Segment Open
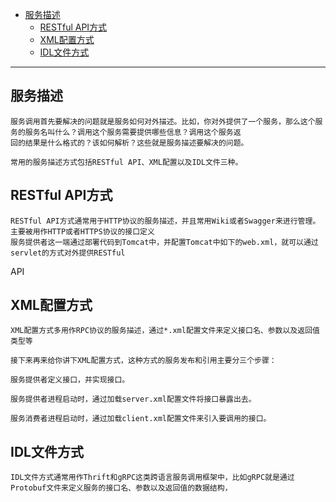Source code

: * [服务描述](#服务描述)
  * [RESTful API⽅式](#RESTful-API⽅式)
  * [XML配置⽅式](#XML配置⽅式)
  * [IDL⽂件⽅式](#IDL⽂件⽅式)


---

## 服务描述

    服务调⽤⾸先要解决的问题就是服务如何对外描述。⽐如，你对外提供了⼀个服务，那么这个服务的服务名叫什么？调⽤这个服务需要提供哪些信息？调⽤这个服务返
    回的结果是什么格式的？该如何解析？这些就是服务描述要解决的问题。
    
    常⽤的服务描述⽅式包括RESTful API、XML配置以及IDL⽂件三种。
    

## RESTful API⽅式

    RESTful API⽅式通常⽤于HTTP协议的服务描述，并且常⽤Wiki或者Swagger来进⾏管理。主要被⽤作HTTP或者HTTPS协议的接⼝定义
    服务提供者这⼀端通过部署代码到Tomcat中，并配置Tomcat中如下的web.xml，就可以通过servlet的⽅式对外提供RESTful
API
    
## XML配置⽅式

    XML配置⽅式多⽤作RPC协议的服务描述，通过*.xml配置⽂件来定义接⼝名、参数以及返回值类型等
    
    接下来再来给你讲下XML配置⽅式，这种⽅式的服务发布和引⽤主要分三个步骤：
    
    服务提供者定义接⼝，并实现接⼝。
    
    服务提供者进程启动时，通过加载server.xml配置⽂件将接⼝暴露出去。
    
    服务消费者进程启动时，通过加载client.xml配置⽂件来引⼊要调⽤的接⼝。

## IDL⽂件⽅式

    IDL⽂件⽅式通常⽤作Thrift和gRPC这类跨语⾔服务调⽤框架中，⽐如gRPC就是通过Protobuf⽂件来定义服务的接⼝名、参数以及返回值的数据结构，
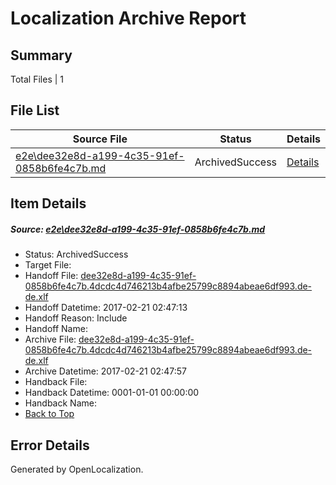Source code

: # <a name='report-top'></a> Localization Archive Report

## Summary
 Total Files | 1

## File List
 Source File | Status | Details 
 ----------- | ------ | ------- 
 [e2e\dee32e8d-a199-4c35-91ef-0858b6fe4c7b.md](https://github.com/OpenLocalizationTestOrg/ol-test4/blob/df8ee7e1de5b07ba6984531e00c6a218c3de2fa3/e2e/dee32e8d-a199-4c35-91ef-0858b6fe4c7b.md) | ArchivedSuccess | [Details](#39de42596c344f5ae6c73e62689d71d32b91c04f6)

## Item Details
##### <a name='39de42596c344f5ae6c73e62689d71d32b91c04f6'></a> Source: [e2e\dee32e8d-a199-4c35-91ef-0858b6fe4c7b.md](https://github.com/OpenLocalizationTestOrg/ol-test4/blob/df8ee7e1de5b07ba6984531e00c6a218c3de2fa3/e2e/dee32e8d-a199-4c35-91ef-0858b6fe4c7b.md)
* Status: ArchivedSuccess
* Target File: 
* Handoff File: [dee32e8d-a199-4c35-91ef-0858b6fe4c7b.4dcdc4d746213b4afbe25799c8894abeae6df993.de-de.xlf](https://github.com/OpenLocalizationTestOrg/ol-test4-handoff/blob/96fd169cd4769b7cdacfe5edec3c8374a3670267/ol-handoff/OpenLocalizationTestOrg/ol-test4-dede/xinjiang/ht/dee32e8d-a199-4c35-91ef-0858b6fe4c7b.4dcdc4d746213b4afbe25799c8894abeae6df993.de-de.xlf)
* Handoff Datetime: 2017-02-21 02:47:13
* Handoff Reason: Include
* Handoff Name: 
* Archive File: [dee32e8d-a199-4c35-91ef-0858b6fe4c7b.4dcdc4d746213b4afbe25799c8894abeae6df993.de-de.xlf](https://github.com/OpenLocalizationTestOrg/ol-test4-handoff/blob/ce5e0b591a80ba16e8f602f9d80c9787f5b43d1e/ol-archive/OpenLocalizationTestOrg/ol-test4-dede/xinjiang/ht/dee32e8d-a199-4c35-91ef-0858b6fe4c7b.4dcdc4d746213b4afbe25799c8894abeae6df993.de-de.xlf)
* Archive Datetime: 2017-02-21 02:47:57
* Handback File: 
* Handback Datetime: 0001-01-01 00:00:00
* Handback Name: 
* [Back to Top](#report-top)


## Error Details

Generated by OpenLocalization.
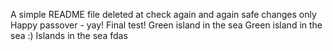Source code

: A simple README file
deleted at
check again
and again
safe changes only
Happy passover - yay!
Final test!
Green island in the sea
Green island in the sea :)
Islands in the sea
fdas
Segment Closed
**Problem description**
Look for the word "Status" throughout the material above and copy every line that has it.

**Response to the exercise**
 Source File | Status | Details 
* Status: ArchivedSuccess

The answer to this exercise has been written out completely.